Dataset entries:

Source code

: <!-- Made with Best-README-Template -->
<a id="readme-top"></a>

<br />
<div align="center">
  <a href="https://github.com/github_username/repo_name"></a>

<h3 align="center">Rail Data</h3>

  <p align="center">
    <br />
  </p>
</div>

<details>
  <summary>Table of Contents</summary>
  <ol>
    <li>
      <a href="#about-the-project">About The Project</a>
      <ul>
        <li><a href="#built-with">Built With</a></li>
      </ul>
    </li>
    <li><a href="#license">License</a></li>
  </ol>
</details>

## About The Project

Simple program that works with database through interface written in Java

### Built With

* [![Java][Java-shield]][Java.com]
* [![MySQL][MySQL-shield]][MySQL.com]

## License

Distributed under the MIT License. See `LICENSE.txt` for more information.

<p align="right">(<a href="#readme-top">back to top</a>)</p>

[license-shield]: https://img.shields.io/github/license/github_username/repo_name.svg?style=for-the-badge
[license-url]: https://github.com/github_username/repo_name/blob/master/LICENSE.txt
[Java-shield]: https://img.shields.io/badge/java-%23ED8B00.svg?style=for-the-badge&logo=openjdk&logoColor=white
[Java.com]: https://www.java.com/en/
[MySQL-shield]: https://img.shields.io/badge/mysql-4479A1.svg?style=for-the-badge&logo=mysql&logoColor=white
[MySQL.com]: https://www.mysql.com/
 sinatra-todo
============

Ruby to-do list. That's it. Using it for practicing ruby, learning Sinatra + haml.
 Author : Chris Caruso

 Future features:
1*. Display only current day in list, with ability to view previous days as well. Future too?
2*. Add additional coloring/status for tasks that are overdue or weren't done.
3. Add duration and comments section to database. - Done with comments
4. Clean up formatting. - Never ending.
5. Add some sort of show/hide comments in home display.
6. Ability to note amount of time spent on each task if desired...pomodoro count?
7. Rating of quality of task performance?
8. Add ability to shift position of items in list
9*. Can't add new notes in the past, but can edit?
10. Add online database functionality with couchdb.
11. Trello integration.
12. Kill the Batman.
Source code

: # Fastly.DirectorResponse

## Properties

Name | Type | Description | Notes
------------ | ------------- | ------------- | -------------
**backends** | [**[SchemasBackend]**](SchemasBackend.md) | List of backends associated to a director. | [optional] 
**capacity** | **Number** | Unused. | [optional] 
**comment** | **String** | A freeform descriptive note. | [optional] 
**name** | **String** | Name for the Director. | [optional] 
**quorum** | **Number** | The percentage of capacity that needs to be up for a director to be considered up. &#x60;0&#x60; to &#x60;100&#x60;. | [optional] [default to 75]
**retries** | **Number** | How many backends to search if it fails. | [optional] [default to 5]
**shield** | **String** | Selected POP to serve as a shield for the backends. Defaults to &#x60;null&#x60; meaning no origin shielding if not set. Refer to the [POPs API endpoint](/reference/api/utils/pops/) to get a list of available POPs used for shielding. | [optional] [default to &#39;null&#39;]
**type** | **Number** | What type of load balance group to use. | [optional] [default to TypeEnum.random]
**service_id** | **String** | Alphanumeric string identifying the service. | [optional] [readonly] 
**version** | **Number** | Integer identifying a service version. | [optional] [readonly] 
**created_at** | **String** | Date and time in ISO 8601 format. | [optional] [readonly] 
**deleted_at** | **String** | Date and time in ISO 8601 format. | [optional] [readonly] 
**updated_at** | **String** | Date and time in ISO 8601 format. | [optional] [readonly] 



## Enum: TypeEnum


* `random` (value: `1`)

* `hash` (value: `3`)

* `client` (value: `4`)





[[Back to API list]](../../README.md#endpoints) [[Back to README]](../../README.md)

What the task asks: All lines in the records with the string "time" should be copied out.

Result below:
6. Ability to note amount of time spent on each task if desired...pomodoro count?
**created_at** | **String** | Date and time in ISO 8601 format. | [optional] [readonly] 
**deleted_at** | **String** | Date and time in ISO 8601 format. | [optional] [readonly] 
**updated_at** | **String** | Date and time in ISO 8601 format. | [optional] [readonly] 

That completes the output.